(Beginning of TASK INPUT)
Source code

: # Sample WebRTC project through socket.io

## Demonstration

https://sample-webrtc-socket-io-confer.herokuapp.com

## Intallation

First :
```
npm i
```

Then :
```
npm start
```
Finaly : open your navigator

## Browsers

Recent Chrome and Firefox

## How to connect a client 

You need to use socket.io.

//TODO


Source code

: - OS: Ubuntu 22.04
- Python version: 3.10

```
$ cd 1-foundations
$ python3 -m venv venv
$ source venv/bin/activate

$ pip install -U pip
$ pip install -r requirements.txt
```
(End of TASK INPUT)
(Beginning of TASK INPUT)
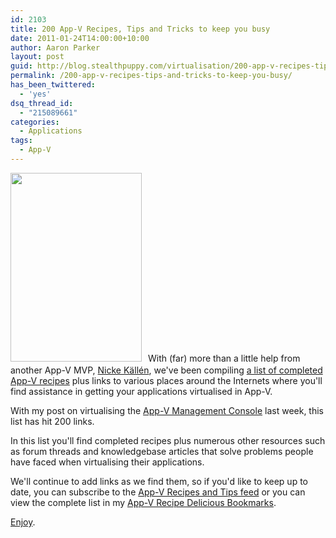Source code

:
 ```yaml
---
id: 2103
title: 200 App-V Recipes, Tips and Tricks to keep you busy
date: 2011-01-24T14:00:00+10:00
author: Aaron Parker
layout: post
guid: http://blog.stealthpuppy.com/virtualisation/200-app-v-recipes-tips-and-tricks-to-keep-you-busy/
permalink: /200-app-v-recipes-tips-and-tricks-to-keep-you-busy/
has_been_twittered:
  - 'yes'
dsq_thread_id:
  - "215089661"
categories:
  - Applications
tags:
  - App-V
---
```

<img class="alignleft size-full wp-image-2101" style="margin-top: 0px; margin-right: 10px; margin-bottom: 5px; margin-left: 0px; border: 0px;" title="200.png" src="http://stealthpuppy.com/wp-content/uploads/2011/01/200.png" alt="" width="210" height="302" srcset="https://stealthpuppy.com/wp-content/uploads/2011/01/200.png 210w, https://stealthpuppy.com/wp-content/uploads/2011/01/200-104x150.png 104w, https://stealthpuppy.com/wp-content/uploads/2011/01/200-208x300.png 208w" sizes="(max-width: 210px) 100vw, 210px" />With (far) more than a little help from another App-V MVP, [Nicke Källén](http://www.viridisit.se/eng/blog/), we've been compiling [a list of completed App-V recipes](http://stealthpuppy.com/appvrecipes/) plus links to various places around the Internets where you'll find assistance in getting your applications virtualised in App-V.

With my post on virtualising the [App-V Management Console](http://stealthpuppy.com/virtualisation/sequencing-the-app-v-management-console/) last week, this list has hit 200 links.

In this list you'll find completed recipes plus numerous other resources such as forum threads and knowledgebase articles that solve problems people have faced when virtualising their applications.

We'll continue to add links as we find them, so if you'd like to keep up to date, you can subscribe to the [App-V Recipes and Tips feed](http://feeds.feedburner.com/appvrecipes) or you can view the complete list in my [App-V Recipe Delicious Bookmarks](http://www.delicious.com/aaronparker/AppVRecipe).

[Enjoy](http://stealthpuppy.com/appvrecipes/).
(End of TASK INPUT)
> **TASK DESCRIPTION**: Across the entries above, find the lines with the string "post" and copy them.

> **SOLVED EXERCISE**:
layout: post
With my post on virtualising the [App-V Management Console](http://stealthpuppy.com/virtualisation/sequencing-the-app-v-management-console/) last week, this list has hit 200 links.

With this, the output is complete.